Cамарская вольница. Степан Разин - Владимир Буртовой
Шрифт:
Интервал:
Закладка:
— Сказывай, что далее было! Кто влез к Хомутовым? — затормошили пушкаря взбудораженные стрельцы, дергая за кафтан.
— Смекнул я, братцы, что тати влезли на подворье сотника, скарб загребают, а кто-то Аннице норовит рот рукой зажать, чтоб не сполошила соседей! — пояснил пушкарь, обращаясь теперь только к сотнику Порецкому — немец Циттель для него был не указ. — Метнулся в свою избу, пищаль ухватил да и к Хомутовым! А от Мишкиного к рыльца кто-то в темном кафтане бесом скакнул — да за угол! Я в угон, а тать сиганул поверх забора, аккурат там, где у Мишки амбарчик сложен. Когда тот лиходей был на заборе, я и пальнул в него!
— Убил? — живо спросил сотник Порецкий, готовый бежать к тому месту. — Чья же то женка была? Нищебродка какая-нибудь?

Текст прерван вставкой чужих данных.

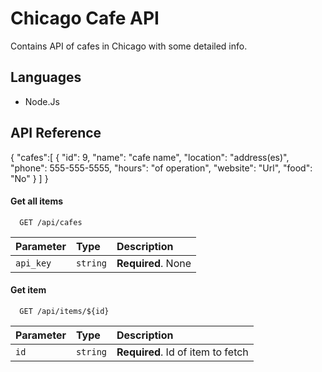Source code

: 
# Chicago Cafe API

Contains API of cafes in Chicago with some detailed info.
## Languages

- Node.Js




## API Reference

{
  "cafes":[
      {
        "id": 9,
        "name": "cafe name",
        "location": "address(es)",
        "phone": 555-555-5555,
        "hours": "of operation",
        "website": "Url",
        "food": "No"
      }
  ]
}
#### Get all items

```http
  GET /api/cafes
```

| Parameter | Type     | Description                |
| :-------- | :------- | :------------------------- |
| `api_key` | `string` | **Required**. None

#### Get item

```http
  GET /api/items/${id}
```

| Parameter | Type     | Description                       |
| :-------- | :------- | :-------------------------------- |
| `id`      | `string` | **Required**. Id of item to fetch |





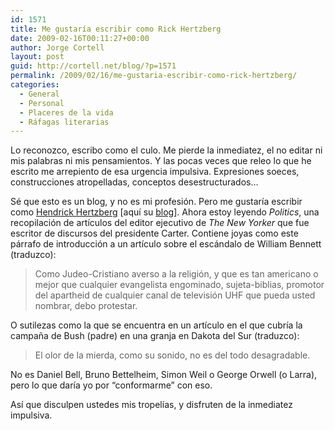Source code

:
 ```yaml
---
id: 1571
title: Me gustaría escribir como Rick Hertzberg
date: 2009-02-16T00:11:27+00:00
author: Jorge Cortell
layout: post
guid: http://cortell.net/blog/?p=1571
permalink: /2009/02/16/me-gustaria-escribir-como-rick-hertzberg/
categories:
  - General
  - Personal
  - Placeres de la vida
  - Ráfagas literarias
---
```

Lo reconozco, escribo como el culo. Me pierde la inmediatez, el no editar ni mis palabras ni mis pensamientos. Y las pocas veces que releo lo que he escrito me arrepiento de esa urgencia impulsiva. Expresiones soeces, construcciones atropelladas, conceptos desestructurados&#8230;

Sé que esto es un blog, y no es mi profesión. Pero me gustaría escribir como <a title="http://en.wikipedia.org/wiki/Hendrik_Hertzberg" href="http://en.wikipedia.org/wiki/Hendrik_Hertzberg" target="_blank">Hendrick Hertzberg</a> [aquí su <a title="http://www.newyorker.com/online/blogs/hendrikhertzberg/" href="http://www.newyorker.com/online/blogs/hendrikhertzberg/" target="_blank">blog</a>]. Ahora estoy leyendo _Politics_, una recopilación de artículos del editor ejecutivo de _The New Yorker_ que fue escritor de discursos del presidente Carter. Contiene joyas como este párrafo de introducción a un artículo sobre el escándalo de William Bennett (traduzco):

> Como Judeo-Cristiano averso a la religión, y que es tan americano o mejor que cualquier evangelista engominado, sujeta-biblias, promotor del apartheid de cualquier canal de televisión UHF que pueda usted nombrar, debo protestar.

O sutilezas como la que se encuentra en un artículo en el que cubría la campaña de Bush (padre) en una granja en Dakota del Sur (traduzco):

> El olor de la mierda, como su sonido, no es del todo desagradable.

No es Daniel Bell, Bruno Bettelheim, Simon Weil o George Orwell (o Larra), pero lo que daría yo por &#8220;conformarme&#8221; con eso.

Así que disculpen ustedes mis tropelías, y disfruten de la inmediatez impulsiva.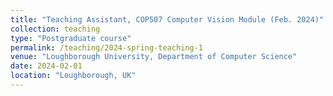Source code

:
```yaml
---
title: "Teaching Assistant, COP507 Computer Vision Module (Feb. 2024)"
collection: teaching
type: "Postgraduate course"
permalink: /teaching/2024-spring-teaching-1
venue: "Loughborough University, Department of Computer Science"
date: 2024-02-01
location: "Loughborough, UK"
---
```



<!-- As a Teaching Assistant for the Computer Vision Module, my primary objective is to support postgraduate students during lab sessions as they develop their skills in various image processing techniques. This module covers a wide range of topics, from basic image manipulation to advanced filtering and edge detection methods. My key responsibilities during the lab sessions include:

* Assisting with image processing tasks: Helping students understand and implement essential image processing techniques such as generating image negatives, adjusting image gamma, and performing histogram equalization and matching.
* Supporting students in using Matlab's image processing toolbox: Guiding students through the application of pre-built functions and tools in Matlab's toolbox, and helping them compare their custom implementations with built-in solutions.
* Aiding in implementing image filtering techniques: Providing assistance as students explore different spatial image filtering methods, such as mean and Gaussian filters, and guiding them in applying these filters to enhance and restore images.
* Facilitating edge detection and image sharpening: Assisting students in understanding and implementing edge detection methods, including the use of Laplacian filters, and helping them apply these techniques to sharpen images effectively.

By actively engaging with students and providing comprehensive support during lab sessions, I strive to create a productive learning environment that nurtures students' passion for computer vision and equips them with the skills needed to excel in their future endeavors. -->


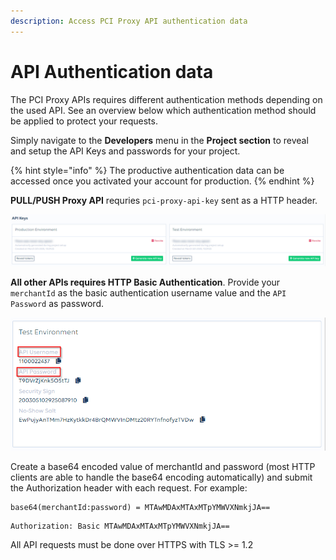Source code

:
 ```yaml
---
description: Access PCI Proxy API authentication data
---
```


# API Authentication data

The PCI Proxy APIs requires different authentication methods depending on the used API. See an overview below which authentication method should be applied to protect your requests.   
  
Simply navigate to the **Developers** menu in the **Project section** to reveal and setup the API Keys and passwords for your project. 

{% hint style="info" %}
The productive authentication data can be accessed once you activated your account for production. 
{% endhint %}

  
**PULL/PUSH Proxy API** requries `pci-proxy-api-key` sent as a HTTP header. 

![pci-proxy-api-key](../.gitbook/assets/image.png)

**All other APIs requires HTTP Basic Authentication**. Provide your `merchantId` as the basic authentication username value and the `API Password` as password. 

![API Username and API Password](../.gitbook/assets/image%20%281%29.png)

Create a base64 encoded value of merchantId and password \(most HTTP clients are able to handle the base64 encoding automatically\) and submit the Authorization header with each request. For example:

```text
base64(merchantId:password) = MTAwMDAxMTAxMTpYMWVXNmkjJA==
```

```text
Authorization: Basic MTAwMDAxMTAxMTpYMWVXNmkjJA==
```

All API requests must be done over HTTPS with TLS &gt;= 1.2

— Видит Бог, братцы, не смазал я, потому как тать взвыл от боли! И тяжким кулем упал на ту сторону, в канаву.
— Узрел, кто это был?
— Неужто женки в татьбу ударились, а?
Пушкарь снова перекрестился дрожащей рукой, ойкнул, едва качнул головой, отметая сыпавшиеся на него вопросы. Пояснил:
— Изловил бы я душегуба, братцы! Воистину изловил бы! Сподручно козе с медведем плясать, да несподручно бороться. Так и у меня вышло, потому как тому бесу еще и черт помогал! Только я подскочил к забору на ту сторону перекинуться, а из-за угла амбарчика кто-то мне наперехват! Да не с пустыми руками, а с ослопом! Увернулся я, двинул того черта бородатого по зубам. Но дюж чертяка оказался, на ногах устоял и ослопом ахнул меня по голове… Так и завалился я под амбарчик… Очнулся, подобрал пищаль… да в избу к Хомутовым, баб успокоить… — Пушкарь захлебнулся воздухом, широко хватив его ртом.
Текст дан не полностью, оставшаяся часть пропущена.